Fats that aren’t responsive are also non-reactive and thereby deposited in the body. Our metabolism has no use for them and puts them aside. Instead of having less appetite, our body becomes more confused/irritated; it was made a promise that wasn’t kept! And so, as a precaution, it deposits the extra carbohydrates as endogenous fat! Studies have shown that people who prefer low-fat foods end up eating more because of the fact that they’re low fat. The recorded number of calories therefore is higher than that of those who consciously enjoy fat. Why do we let ourselves be fooled so easily?

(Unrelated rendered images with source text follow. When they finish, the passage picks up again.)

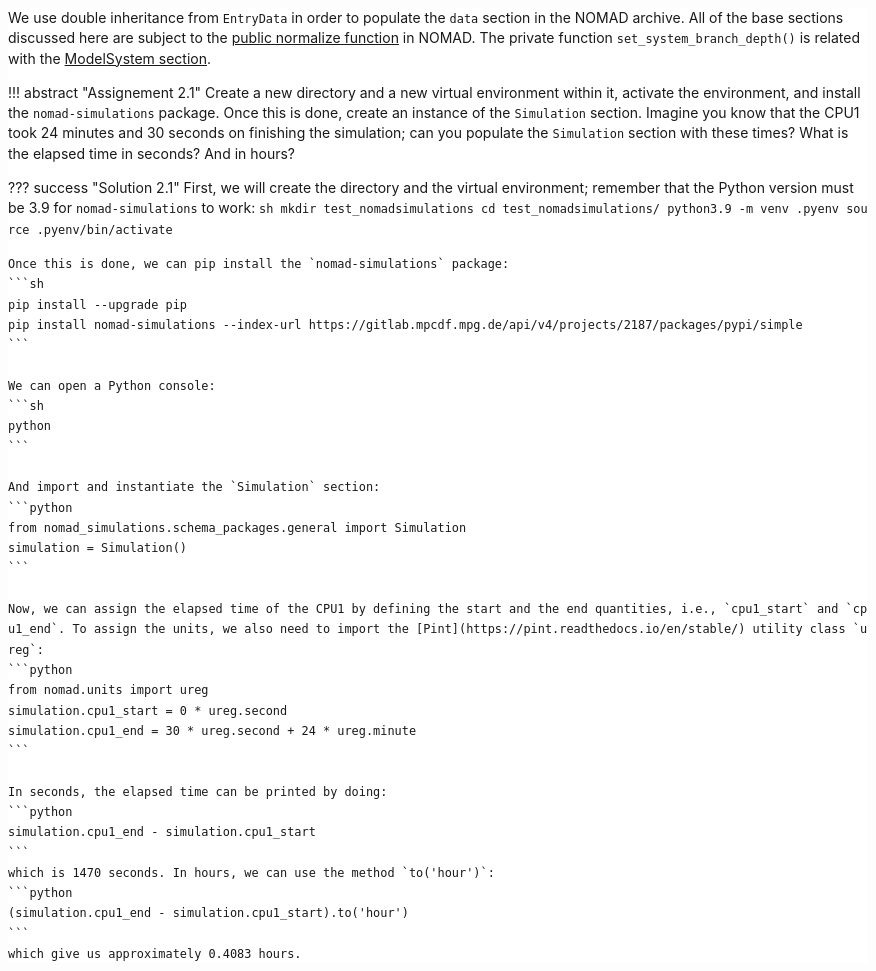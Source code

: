 We use double inheritance from `EntryData` in order to populate the `data` section in the NOMAD archive. All of the base sections discussed here are subject to the [public normalize function](#normalize-function) in NOMAD. The private function `set_system_branch_depth()` is related with the [ModelSystem section](#modelsystem).

!!! abstract "Assignement 2.1"
    Create a new directory and a new virtual environment within it, activate the environment, and install the `nomad-simulations` package. Once this is done, create an instance of the `Simulation` section. Imagine you know that the CPU1 took 24 minutes and 30 seconds on finishing the simulation; can you populate the `Simulation` section with these times? What is the elapsed time in seconds? And in hours?

??? success "Solution 2.1"
    First, we will create the directory and the virtual environment; remember that the Python version must be 3.9 for `nomad-simulations` to work:
    ```sh
    mkdir test_nomadsimulations
    cd test_nomadsimulations/
    python3.9 -m venv .pyenv
    source .pyenv/bin/activate
    ```
    
    Once this is done, we can pip install the `nomad-simulations` package:
    ```sh
    pip install --upgrade pip
    pip install nomad-simulations --index-url https://gitlab.mpcdf.mpg.de/api/v4/projects/2187/packages/pypi/simple
    ```

    We can open a Python console:
    ```sh
    python
    ```

    And import and instantiate the `Simulation` section:
    ```python
    from nomad_simulations.schema_packages.general import Simulation
    simulation = Simulation()
    ```

    Now, we can assign the elapsed time of the CPU1 by defining the start and the end quantities, i.e., `cpu1_start` and `cpu1_end`. To assign the units, we also need to import the [Pint](https://pint.readthedocs.io/en/stable/) utility class `ureg`:
    ```python
    from nomad.units import ureg
    simulation.cpu1_start = 0 * ureg.second
    simulation.cpu1_end = 30 * ureg.second + 24 * ureg.minute
    ```

    In seconds, the elapsed time can be printed by doing:
    ```python
    simulation.cpu1_end - simulation.cpu1_start
    ```
    which is 1470 seconds. In hours, we can use the method `to('hour')`:
    ```python
    (simulation.cpu1_end - simulation.cpu1_start).to('hour')
    ```
    which give us approximately 0.4083 hours.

The fat trap in particular affects vegans. Many vegan foods are preserved and / or supplemented with fat substitutes. Almond milk, soymilk, coconut water, vegan schnitzel, margarine, tofu, vegan truffles, and pastries are all made with preservatives. What’s more, they’re packaged in plastic and aluminum foils, which detach the parabens through the fat content of the so-called protected products, only to then accumulate in the fat contained in the food. Preserved food is old and transformed – anything but fresh.
Margarine, another popular product, is produced with the help of chemical refining processes, traces of which remain contained in the fat. If the product is to also be made low fat, further preservatives are added, in order to remove the fungus and other organisms, which would otherwise thrive in the watery solution. (Preservatives are therefore substances that inhibit life.)
If this doesn’t happen, indigestible lubricants are added instead, which the intestine can’t absorb. These lubricants then stick around in our digestive system, like wax polish on a car, impeding the absorption of vitamins, particularly those that are fat-soluble, as they are now similarly stuck there.
No, I cannot welcome the notion of eating more of something of which less is absorbed! That would mean that I consume more than I need!
So how about I go back to enjoying more, because the taste unfolding on my tongue is natural and “identical to natural?” What if I could taste the summer, instead of the natural flavoring substances excreted by bacteria? What if my food unfolded creamily in my mouth, rather than stabilized? What if I became full from the abundance and not because I filled myself up with indigestible substances? That would heaven on earth! Let’s celebrate the senses!